Saved data entries:
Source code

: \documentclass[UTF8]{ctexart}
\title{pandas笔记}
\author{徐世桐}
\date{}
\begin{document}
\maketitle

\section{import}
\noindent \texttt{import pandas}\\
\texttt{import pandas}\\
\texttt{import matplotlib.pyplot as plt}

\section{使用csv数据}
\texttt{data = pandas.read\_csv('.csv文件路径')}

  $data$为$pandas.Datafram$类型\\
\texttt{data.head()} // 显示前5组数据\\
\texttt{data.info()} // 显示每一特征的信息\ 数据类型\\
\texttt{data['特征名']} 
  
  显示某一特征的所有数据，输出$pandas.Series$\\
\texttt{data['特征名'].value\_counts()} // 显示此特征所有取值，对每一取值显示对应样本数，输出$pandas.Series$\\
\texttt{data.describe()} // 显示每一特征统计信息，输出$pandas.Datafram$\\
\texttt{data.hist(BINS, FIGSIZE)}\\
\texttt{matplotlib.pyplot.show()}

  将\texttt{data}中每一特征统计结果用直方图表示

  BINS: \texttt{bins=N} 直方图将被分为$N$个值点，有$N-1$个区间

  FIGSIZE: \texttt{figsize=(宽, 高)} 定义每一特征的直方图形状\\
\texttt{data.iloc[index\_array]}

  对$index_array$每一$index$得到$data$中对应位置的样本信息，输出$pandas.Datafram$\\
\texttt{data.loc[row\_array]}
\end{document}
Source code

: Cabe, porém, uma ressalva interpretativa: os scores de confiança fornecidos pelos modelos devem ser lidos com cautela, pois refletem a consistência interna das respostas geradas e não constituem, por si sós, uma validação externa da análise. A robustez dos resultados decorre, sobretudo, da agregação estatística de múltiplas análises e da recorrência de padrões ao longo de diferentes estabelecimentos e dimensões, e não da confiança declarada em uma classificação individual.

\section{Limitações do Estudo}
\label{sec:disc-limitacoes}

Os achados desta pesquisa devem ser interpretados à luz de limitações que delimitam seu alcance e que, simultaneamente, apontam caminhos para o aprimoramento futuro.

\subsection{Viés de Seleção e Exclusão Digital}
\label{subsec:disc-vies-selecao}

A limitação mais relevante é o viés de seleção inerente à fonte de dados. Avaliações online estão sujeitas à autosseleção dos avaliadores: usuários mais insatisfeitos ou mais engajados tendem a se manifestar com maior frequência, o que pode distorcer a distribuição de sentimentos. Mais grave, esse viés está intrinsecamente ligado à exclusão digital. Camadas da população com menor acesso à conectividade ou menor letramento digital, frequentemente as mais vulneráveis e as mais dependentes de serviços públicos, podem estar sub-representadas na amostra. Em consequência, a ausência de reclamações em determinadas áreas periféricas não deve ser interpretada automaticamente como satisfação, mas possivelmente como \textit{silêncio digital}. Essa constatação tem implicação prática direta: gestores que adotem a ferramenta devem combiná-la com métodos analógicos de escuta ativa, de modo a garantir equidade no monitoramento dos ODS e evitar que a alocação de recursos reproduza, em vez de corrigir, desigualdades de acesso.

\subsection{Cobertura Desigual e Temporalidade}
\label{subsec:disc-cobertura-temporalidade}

...

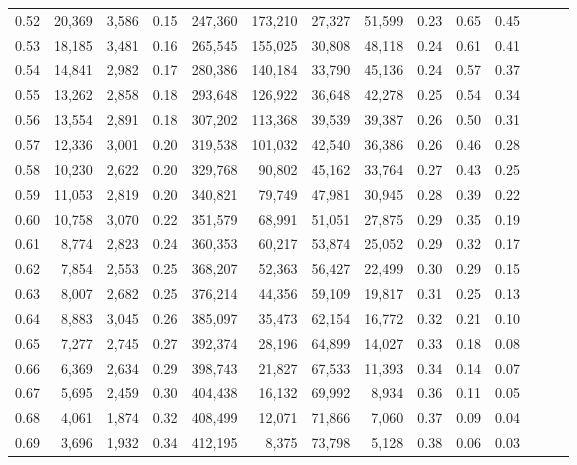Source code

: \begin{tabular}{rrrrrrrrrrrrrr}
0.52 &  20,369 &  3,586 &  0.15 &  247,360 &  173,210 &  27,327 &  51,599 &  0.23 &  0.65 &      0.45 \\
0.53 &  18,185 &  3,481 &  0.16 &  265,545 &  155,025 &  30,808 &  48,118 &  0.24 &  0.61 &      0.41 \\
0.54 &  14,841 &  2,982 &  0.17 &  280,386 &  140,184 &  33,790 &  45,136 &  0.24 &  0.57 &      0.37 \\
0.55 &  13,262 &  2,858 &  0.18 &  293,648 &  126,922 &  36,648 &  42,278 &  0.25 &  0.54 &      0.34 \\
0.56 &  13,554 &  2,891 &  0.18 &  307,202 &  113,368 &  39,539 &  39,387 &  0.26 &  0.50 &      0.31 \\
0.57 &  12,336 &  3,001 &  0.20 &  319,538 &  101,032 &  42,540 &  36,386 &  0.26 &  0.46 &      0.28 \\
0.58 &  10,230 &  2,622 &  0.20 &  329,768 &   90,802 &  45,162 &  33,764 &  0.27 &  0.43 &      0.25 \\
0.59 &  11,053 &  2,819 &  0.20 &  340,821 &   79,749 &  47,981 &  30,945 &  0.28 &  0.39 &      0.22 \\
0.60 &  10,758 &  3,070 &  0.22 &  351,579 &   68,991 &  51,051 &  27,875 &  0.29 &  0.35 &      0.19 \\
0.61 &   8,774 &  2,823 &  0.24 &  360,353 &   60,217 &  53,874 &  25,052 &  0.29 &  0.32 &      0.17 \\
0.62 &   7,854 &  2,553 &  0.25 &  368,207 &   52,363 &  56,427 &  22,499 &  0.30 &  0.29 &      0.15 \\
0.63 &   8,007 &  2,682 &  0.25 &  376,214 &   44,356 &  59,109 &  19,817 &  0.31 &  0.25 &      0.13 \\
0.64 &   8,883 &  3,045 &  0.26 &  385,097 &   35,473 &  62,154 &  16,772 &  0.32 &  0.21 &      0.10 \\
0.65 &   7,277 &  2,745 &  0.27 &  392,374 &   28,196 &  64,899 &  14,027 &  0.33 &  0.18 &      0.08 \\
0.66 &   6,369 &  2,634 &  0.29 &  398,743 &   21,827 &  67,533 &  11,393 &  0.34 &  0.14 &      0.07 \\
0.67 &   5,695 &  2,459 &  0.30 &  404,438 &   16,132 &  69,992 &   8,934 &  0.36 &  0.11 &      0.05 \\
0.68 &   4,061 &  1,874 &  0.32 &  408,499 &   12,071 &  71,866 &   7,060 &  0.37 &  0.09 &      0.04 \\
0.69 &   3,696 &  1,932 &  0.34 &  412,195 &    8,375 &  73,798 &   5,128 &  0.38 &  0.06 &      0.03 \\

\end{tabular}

--

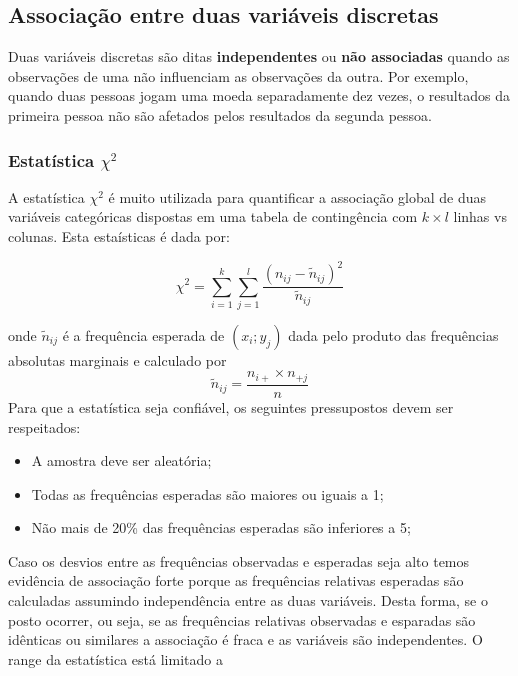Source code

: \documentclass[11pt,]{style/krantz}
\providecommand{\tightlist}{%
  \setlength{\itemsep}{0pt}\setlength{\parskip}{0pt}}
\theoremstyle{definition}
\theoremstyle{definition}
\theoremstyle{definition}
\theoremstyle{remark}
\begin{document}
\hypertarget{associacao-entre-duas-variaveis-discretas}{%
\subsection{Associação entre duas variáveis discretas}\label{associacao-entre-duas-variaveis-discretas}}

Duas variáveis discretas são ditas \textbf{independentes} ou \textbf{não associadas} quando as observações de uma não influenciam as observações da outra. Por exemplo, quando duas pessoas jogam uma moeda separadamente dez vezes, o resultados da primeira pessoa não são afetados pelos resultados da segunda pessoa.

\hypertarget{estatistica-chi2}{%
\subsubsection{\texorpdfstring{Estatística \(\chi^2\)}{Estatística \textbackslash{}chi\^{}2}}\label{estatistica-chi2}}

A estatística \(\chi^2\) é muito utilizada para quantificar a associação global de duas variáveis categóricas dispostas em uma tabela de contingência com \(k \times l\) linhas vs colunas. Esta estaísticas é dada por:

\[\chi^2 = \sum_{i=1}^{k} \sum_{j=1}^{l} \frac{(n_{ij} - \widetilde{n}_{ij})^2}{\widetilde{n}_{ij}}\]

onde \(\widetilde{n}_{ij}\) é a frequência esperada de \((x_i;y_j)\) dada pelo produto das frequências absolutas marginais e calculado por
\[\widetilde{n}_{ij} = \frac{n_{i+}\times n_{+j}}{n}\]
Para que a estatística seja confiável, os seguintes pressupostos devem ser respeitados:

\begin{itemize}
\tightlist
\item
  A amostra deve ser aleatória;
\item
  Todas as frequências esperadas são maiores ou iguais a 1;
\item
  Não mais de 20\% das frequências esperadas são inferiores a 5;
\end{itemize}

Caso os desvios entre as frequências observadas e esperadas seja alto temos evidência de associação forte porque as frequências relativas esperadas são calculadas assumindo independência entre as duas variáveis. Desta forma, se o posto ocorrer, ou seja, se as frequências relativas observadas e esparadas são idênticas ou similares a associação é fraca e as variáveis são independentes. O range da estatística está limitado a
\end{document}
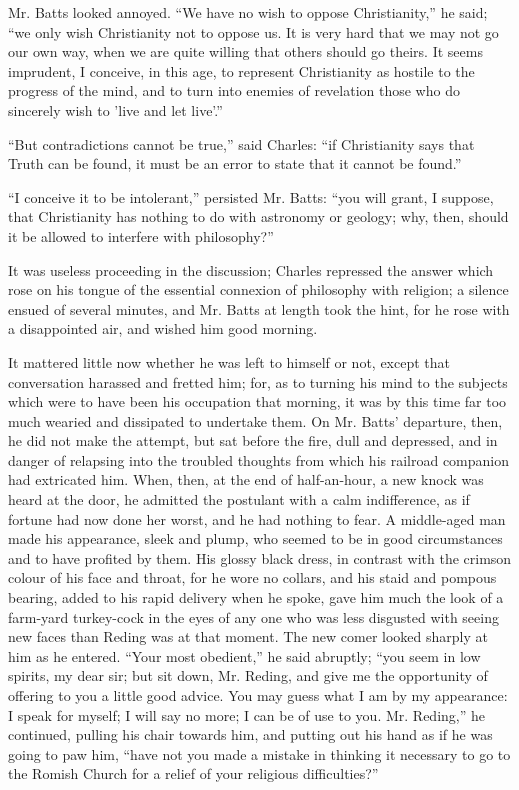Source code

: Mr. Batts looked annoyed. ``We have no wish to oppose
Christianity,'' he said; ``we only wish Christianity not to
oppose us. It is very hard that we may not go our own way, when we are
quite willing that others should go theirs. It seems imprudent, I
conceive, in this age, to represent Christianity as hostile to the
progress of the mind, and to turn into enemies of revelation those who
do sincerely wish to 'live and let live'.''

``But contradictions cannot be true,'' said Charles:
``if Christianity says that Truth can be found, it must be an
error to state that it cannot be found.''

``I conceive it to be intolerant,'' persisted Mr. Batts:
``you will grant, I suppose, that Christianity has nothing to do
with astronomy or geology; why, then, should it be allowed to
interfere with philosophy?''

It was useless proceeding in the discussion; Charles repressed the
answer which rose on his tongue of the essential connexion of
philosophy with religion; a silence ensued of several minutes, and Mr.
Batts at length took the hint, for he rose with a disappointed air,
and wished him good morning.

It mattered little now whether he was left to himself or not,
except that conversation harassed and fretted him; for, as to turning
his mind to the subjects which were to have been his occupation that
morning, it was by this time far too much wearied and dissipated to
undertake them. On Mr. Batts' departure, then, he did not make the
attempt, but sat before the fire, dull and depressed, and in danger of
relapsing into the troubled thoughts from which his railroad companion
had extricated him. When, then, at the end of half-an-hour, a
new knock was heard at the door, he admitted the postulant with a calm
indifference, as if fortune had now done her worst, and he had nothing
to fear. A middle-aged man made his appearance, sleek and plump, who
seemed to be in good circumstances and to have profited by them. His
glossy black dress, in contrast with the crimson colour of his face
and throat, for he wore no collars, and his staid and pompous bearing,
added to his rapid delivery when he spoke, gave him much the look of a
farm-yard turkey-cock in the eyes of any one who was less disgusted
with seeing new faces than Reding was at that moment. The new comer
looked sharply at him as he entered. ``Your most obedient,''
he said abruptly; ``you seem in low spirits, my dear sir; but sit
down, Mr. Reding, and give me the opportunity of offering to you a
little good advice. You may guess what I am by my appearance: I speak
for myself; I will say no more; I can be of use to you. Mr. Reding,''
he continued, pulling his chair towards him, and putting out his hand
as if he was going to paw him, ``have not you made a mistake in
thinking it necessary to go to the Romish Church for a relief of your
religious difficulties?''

▶ _TASK_: All lines above from the line with "new knock was" through the line with "religious difficulties?''", both included, are to be set down exactly, with nothing else.

▶ _OUTPUT OF THE EXERCISE_:
new knock was heard at the door, he admitted the postulant with a calm
indifference, as if fortune had now done her worst, and he had nothing
to fear. A middle-aged man made his appearance, sleek and plump, who
seemed to be in good circumstances and to have profited by them. His
glossy black dress, in contrast with the crimson colour of his face
and throat, for he wore no collars, and his staid and pompous bearing,
added to his rapid delivery when he spoke, gave him much the look of a
farm-yard turkey-cock in the eyes of any one who was less disgusted
with seeing new faces than Reding was at that moment. The new comer
looked sharply at him as he entered. ``Your most obedient,''
he said abruptly; ``you seem in low spirits, my dear sir; but sit
down, Mr. Reding, and give me the opportunity of offering to you a
little good advice. You may guess what I am by my appearance: I speak
for myself; I will say no more; I can be of use to you. Mr. Reding,''
he continued, pulling his chair towards him, and putting out his hand
as if he was going to paw him, ``have not you made a mistake in
thinking it necessary to go to the Romish Church for a relief of your
religious difficulties?''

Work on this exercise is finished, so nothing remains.